■ RECORDS SUPPLIED:
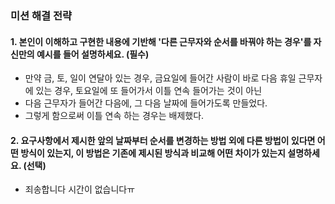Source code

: ### 미션 해결 전략 
#### 1. 본인이 이해하고 구현한 내용에 기반해 '다른 근무자와 순서를 바꿔야 하는 경우'를 자신만의 예시를 들어 설명하세요. (필수)       
- 만약 금, 토, 일이 연달아 있는 경우, 금요일에 들어간 사람이 바로 다음 휴일 근무자에 있는 경우, 토요일에 또 들어가서 이틀 연속 들어가는 것이 아닌
- 다음 근무자가 들어간 다음에, 그 다음 날짜에 들어가도록 만들었다.
- 그렇게 함으로써 이틀 연속 하는 경우는 배제했다.

#### 2. 요구사항에서 제시한 앞의 날짜부터 순서를 변경하는 방법 외에 다른 방법이 있다면 어떤 방식이 있는지, 이 방법은 기존에 제시된 방식과 비교해 어떤 차이가 있는지 설명하세요. (선택)
- 죄송합니다 시간이 없습니다ㅠ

■ TASK BRIEF:
Transcribe every entry exactly, leaving out the pictures.

■ RESPONSE BELOW:
Source code

: ### 미션 해결 전략 
#### 1. 본인이 이해하고 구현한 내용에 기반해 '다른 근무자와 순서를 바꿔야 하는 경우'를 자신만의 예시를 들어 설명하세요. (필수)       
- 만약 금, 토, 일이 연달아 있는 경우, 금요일에 들어간 사람이 바로 다음 휴일 근무자에 있는 경우, 토요일에 또 들어가서 이틀 연속 들어가는 것이 아닌
- 다음 근무자가 들어간 다음에, 그 다음 날짜에 들어가도록 만들었다.
- 그렇게 함으로써 이틀 연속 하는 경우는 배제했다.

#### 2. 요구사항에서 제시한 앞의 날짜부터 순서를 변경하는 방법 외에 다른 방법이 있다면 어떤 방식이 있는지, 이 방법은 기존에 제시된 방식과 비교해 어떤 차이가 있는지 설명하세요. (선택)
- 죄송합니다 시간이 없습니다ㅠ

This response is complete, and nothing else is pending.